My favorites are the old american show line dogs. That's how I think GSDs should look. My least favorite is the new american show line- ironic no?


----------



## vedo (Nov 13, 2006)

Vedo is a "working line German Shepherd." He is not from the American AKC line. He has East German lines. He is very different from the American Akc's and was bread for working....agility, intelligence, temperment, tracking, etc. The American Shepherds were bread for looks and the show ring....and I think the breed has suffered for it. Vedo has something called "high prey drive" which makes him as agile and quick as a cat...you could never drag a stick or something infront of him...he would go mad to get it. He is not agressive or violent...when he encounters something unexpected or foreign, he is very calm and endeavors to examine it....I guess I could go on...and on...better stop.


----------



## Xeph (May 7, 2007)

Hi...I'm Xeph, I'm new, I'll post a proper intro thread later.

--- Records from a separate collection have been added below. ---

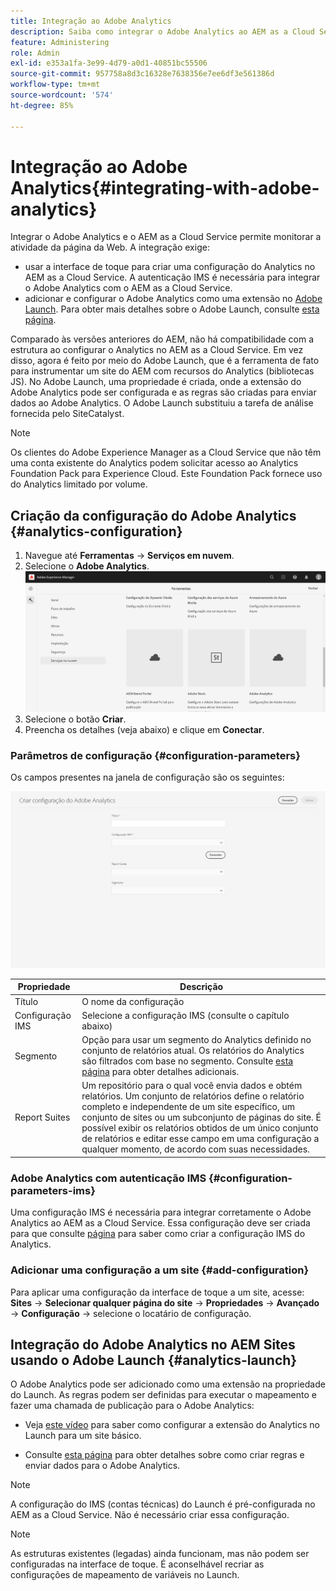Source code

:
 ```yaml
---
title: Integração ao Adobe Analytics
description: Saiba como integrar o Adobe Analytics ao AEM as a Cloud Service usando a interface do usuário sensível ao toque e o Adobe Launch.
feature: Administering
role: Admin
exl-id: e353a1fa-3e99-4d79-a0d1-40851bc55506
source-git-commit: 957758a8d3c16328e7638356e7ee6df3e561386d
workflow-type: tm+mt
source-wordcount: '574'
ht-degree: 85%

---
```


# Integração ao Adobe Analytics{#integrating-with-adobe-analytics}

Integrar o Adobe Analytics e o AEM as a Cloud Service permite monitorar a atividade da página da Web. A integração exige:

* usar a interface de toque para criar uma configuração do Analytics no AEM as a Cloud Service. A autenticação IMS é necessária para integrar o Adobe Analytics com o AEM as a Cloud Service.
* adicionar e configurar o Adobe Analytics como uma extensão no [Adobe Launch](#analytics-launch). Para obter mais detalhes sobre o Adobe Launch, consulte [esta página](https://experienceleague.adobe.com/docs/experience-platform/tags/get-started/quick-start.html?lang=pt_BR).

Comparado às versões anteriores do AEM, não há compatibilidade com a estrutura ao configurar o Analytics no AEM as a Cloud Service. Em vez disso, agora é feito por meio do Adobe Launch, que é a ferramenta de fato para instrumentar um site do AEM com recursos do Analytics (bibliotecas JS). No Adobe Launch, uma propriedade é criada, onde a extensão do Adobe Analytics pode ser configurada e as regras são criadas para enviar dados ao Adobe Analytics. O Adobe Launch substituiu a tarefa de análise fornecida pelo SiteCatalyst.

>[!NOTE]
>
>Os clientes do Adobe Experience Manager as a Cloud Service que não têm uma conta existente do Analytics podem solicitar acesso ao Analytics Foundation Pack para Experience Cloud. Este Foundation Pack fornece uso do Analytics limitado por volume.

## Criação da configuração do Adobe Analytics {#analytics-configuration}

1. Navegue até **Ferramentas** → **Serviços em nuvem**.
2. Selecione o **Adobe Analytics**.
   ![Janela Adobe Analytics](assets/analytics_screen2.png "Janela Adobe Analytics")
3. Selecione o botão **Criar**.
4. Preencha os detalhes (veja abaixo) e clique em **Conectar**.

### Parâmetros de configuração {#configuration-parameters}

Os campos presentes na janela de configuração são os seguintes:

![Parâmetros de configuração](assets/properties_field2.png "Parâmetros de configuração")

| Propriedade | Descrição |
|---|---|
| Título | O nome da configuração |
| Configuração IMS | Selecione a configuração IMS (consulte o capítulo abaixo) |
| Segmento | Opção para usar um segmento do Analytics definido no conjunto de relatórios atual. Os relatórios do Analytics são filtrados com base no segmento. Consulte [esta página](https://experienceleague.adobe.com/docs/analytics/components/segmentation/seg-overview.html?lang=pt_BR) para obter detalhes adicionais. |
| Report Suites | Um repositório para o qual você envia dados e obtém relatórios. Um conjunto de relatórios define o relatório completo e independente de um site específico, um conjunto de sites ou um subconjunto de páginas do site. É possível exibir os relatórios obtidos de um único conjunto de relatórios e editar esse campo em uma configuração a qualquer momento, de acordo com suas necessidades. |

### Adobe Analytics com autenticação IMS {#configuration-parameters-ims}

Uma configuração IMS é necessária para integrar corretamente o Adobe Analytics ao AEM as a Cloud Service. Essa configuração deve ser criada para que consulte [página](/help/sites-cloud/integrating/integration-adobe-analytics-ims.md) para saber como criar a configuração IMS do Analytics.

### Adicionar uma configuração a um site {#add-configuration}

Para aplicar uma configuração da interface de toque a um site, acesse: **Sites** → **Selecionar qualquer página do site** → **Propriedades** → **Avançado** → **Configuração** → selecione o locatário de configuração.

## Integração do Adobe Analytics no AEM Sites usando o Adobe Launch {#analytics-launch}

O Adobe Analytics pode ser adicionado como uma extensão na propriedade do Launch. As regras podem ser definidas para executar o mapeamento e fazer uma chamada de publicação para o Adobe Analytics:

* Veja [este vídeo](https://experienceleague.adobe.com/docs/analytics-learn/tutorials/implementation/via-adobe-launch/basic-configuration-of-the-analytics-launch-extension.html?lang=pt_BR) para saber como configurar a extensão do Analytics no Launch para um site básico.

* Consulte [esta página](https://experienceleague.adobe.com/docs/core-services-learn/implementing-in-websites-with-launch/implement-solutions/analytics.html?lang=pt_BR) para obter detalhes sobre como criar regras e enviar dados para o Adobe Analytics.

>[!NOTE]
>
>A configuração do IMS (contas técnicas) do Launch é pré-configurada no AEM as a Cloud Service. Não é necessário criar essa configuração.

>[!NOTE]
>
>As estruturas existentes (legadas) ainda funcionam, mas não podem ser configuradas na interface de toque. É aconselhável recriar as configurações de mapeamento de variáveis no Launch.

I've been reading this thread, and there's a number of things I wish to address, starting with this:



> Vedo has something called "high prey drive" which makes him as agile and quick as a cat...


Prey drive has jack crap to do with agility ^_^ My Old Man, Ranger, is almost 10 years old, has a rather nasty prey drive...his agility is absolute crap. He can't turn all that well or anything, part of that is age, part of that is build. He's American/West German. Retired narc dog (nice hunt drive).

Issue #2



> His last dog was huge and most of his other GSDs have been pretty big. Over 100 pounds, I like the larger look to them too. I don't know why anyone would ever want to make the breed standard what it is today.


GSDs are meant to be a medium-large breed, not extra large. They should NOT exceed 90 lbs (the German standard says 88.3 for males, the Americans just rounded up to 90). Females should be 70-75.

Males should not exceed 26" females 24".

The people who are breeding "Old Style German Shepherds" are liars, are really believe they're breeding correctly. They're not. In fact, the GSD was SMALLER back in the day, than they are now! A proper GSD is not a 30" behemoth that weighs 115! It's TOO BIG!


Issue #3


> True German bloodlines do not have that slanted stance. They are more as you call it straight backed.


This is both true and untrue. Depends on how they're stacked. I can make my 3 year old male (Primarily west german high lines) appear to have an extreme topline when he really doesn't. American showlines have straight backs when standing four square, but when you stack them, the hind quarters drop.

The Germans like to see a short coupled dog, so they stack the dogs closer in the rear to make the loin appear shorter. Americans like to see a more extreme dog, so the handler will stretch the dog, or even pinch a nerve in the hip at times to make the dog squat and look more extreme in topline.

Issue #4
The angulation in the rear (because it is the hind angulation that causes the topline to slope) does NOT cause hip dysplasia or anything of the like. True enough however, that in later years, the dog may have trouble getting around because of excessive angulation, but it is NOT because of pain (unless it's from arthritis), it is simply because the amount of angulation has become too much for the dog to handle.

Also, a GSD shown in all breed conformation shows is going to differ from GSDs shown in specialties. I can get pictures of the differences if you like.

Issue #5


> He doesn't want to go by breed standard because the standard is all about looks.


That's absolute bull pucky, sorry to tell ya. The standard describes a full functioning WORKING DOG. However, all standards are open to interpretation, and three things ruin a proper working dog.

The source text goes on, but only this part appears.